Task brief:
Look for the string "Retreat" in the listing below and copy every line in which it appears.

/---

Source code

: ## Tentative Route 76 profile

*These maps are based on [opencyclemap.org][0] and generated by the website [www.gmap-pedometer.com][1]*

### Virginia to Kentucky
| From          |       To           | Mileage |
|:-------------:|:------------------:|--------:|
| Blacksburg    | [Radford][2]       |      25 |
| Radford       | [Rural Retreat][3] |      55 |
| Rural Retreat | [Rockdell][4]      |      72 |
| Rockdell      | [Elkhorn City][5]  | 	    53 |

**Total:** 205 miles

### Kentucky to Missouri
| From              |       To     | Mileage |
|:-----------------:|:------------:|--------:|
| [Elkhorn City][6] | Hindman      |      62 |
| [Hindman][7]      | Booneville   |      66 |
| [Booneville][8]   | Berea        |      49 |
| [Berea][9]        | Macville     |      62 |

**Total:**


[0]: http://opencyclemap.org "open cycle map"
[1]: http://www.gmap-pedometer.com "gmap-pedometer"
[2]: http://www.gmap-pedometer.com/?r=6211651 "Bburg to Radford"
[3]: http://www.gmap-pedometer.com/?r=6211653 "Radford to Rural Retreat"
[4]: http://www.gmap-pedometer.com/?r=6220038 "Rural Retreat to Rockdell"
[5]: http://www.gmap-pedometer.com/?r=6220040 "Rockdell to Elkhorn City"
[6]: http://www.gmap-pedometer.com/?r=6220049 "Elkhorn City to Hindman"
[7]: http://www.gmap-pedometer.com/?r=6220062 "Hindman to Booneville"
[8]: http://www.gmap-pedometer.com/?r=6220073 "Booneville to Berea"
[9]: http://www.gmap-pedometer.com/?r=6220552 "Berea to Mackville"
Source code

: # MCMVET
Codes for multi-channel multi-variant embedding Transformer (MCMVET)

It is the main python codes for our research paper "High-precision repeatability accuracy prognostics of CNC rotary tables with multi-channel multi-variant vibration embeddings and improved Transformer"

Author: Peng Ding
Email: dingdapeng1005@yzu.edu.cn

\---

Solution:
| Radford       | [Rural Retreat][3] |      55 |
| Rural Retreat | [Rockdell][4]      |      72 |
[3]: http://www.gmap-pedometer.com/?r=6211653 "Radford to Rural Retreat"
[4]: http://www.gmap-pedometer.com/?r=6220038 "Rural Retreat to Rockdell"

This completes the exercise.